DeepSeek has forged a collaborative partnership with Peking University and Tsinghua University, culminating in the publication of a paper on the ArXiv platform. This paper introduces an innovative large-model reasoning framework, named DualPath, tailored specifically for intelligent agent systems. The primary objective of this framework is to tackle the Input/Output (I/O) bottleneck that arises due to Key-Value (KV)-Cache loading in scenarios involving lengthy contexts.

DualPath achieves this by introducing a secondary pathway, structured as 'storage → decoding engine → prefilling'. This novel approach capitalizes on the underutilized storage network bandwidth of the decoding engine, in conjunction with Remote Direct Memory Access (RDMA) high-speed networks. The result is a seamless global pooling and load balancing of cluster storage bandwidth.

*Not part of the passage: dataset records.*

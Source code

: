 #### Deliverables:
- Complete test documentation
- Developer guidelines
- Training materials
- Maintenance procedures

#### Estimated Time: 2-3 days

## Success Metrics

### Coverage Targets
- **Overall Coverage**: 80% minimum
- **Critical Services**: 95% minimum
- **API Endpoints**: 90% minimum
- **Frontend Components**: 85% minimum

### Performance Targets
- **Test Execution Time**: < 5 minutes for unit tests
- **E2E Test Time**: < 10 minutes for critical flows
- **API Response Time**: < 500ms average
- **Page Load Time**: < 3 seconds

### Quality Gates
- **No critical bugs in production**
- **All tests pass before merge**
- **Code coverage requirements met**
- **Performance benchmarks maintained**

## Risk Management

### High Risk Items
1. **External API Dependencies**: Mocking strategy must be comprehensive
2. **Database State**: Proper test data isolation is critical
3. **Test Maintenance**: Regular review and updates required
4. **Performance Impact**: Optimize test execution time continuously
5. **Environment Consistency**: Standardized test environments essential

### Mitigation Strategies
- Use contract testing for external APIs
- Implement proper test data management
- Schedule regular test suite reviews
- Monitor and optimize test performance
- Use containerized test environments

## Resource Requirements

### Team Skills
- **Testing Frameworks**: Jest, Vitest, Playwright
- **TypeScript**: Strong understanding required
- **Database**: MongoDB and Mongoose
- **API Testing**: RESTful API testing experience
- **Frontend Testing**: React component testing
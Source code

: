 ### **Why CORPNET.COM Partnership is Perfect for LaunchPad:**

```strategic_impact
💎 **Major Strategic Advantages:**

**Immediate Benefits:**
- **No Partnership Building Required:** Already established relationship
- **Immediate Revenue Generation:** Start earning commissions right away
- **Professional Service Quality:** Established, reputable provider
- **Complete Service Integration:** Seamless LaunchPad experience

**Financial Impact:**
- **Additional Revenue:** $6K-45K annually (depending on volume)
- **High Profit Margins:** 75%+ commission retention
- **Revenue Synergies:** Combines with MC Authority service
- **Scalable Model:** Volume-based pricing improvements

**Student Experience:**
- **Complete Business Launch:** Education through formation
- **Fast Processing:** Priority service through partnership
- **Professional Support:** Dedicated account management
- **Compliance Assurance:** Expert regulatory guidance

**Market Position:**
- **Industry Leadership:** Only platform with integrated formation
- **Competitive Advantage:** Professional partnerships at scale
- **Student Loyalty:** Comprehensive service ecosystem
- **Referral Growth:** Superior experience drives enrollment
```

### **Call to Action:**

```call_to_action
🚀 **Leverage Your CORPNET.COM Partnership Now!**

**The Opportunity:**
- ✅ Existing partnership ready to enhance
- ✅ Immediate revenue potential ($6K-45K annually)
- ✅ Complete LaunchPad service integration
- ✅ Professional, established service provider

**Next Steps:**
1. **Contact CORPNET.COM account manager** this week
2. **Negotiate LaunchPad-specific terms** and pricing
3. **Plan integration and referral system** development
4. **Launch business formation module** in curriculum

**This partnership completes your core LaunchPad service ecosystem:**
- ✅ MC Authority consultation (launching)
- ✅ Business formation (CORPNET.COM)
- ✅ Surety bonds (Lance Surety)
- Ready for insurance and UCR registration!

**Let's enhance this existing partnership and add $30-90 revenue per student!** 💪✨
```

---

In rigorous testing conducted with a production-grade model boasting 660 billion parameters, DualPath demonstrated remarkable performance enhancements. Specifically, it elevated offline reasoning throughput by 1.87 times and online service throughput by an average of 1.96 times. Notably, these improvements were achieved without compromising the speed of token-by-token generation, while simultaneously optimizing the latency associated with the first token.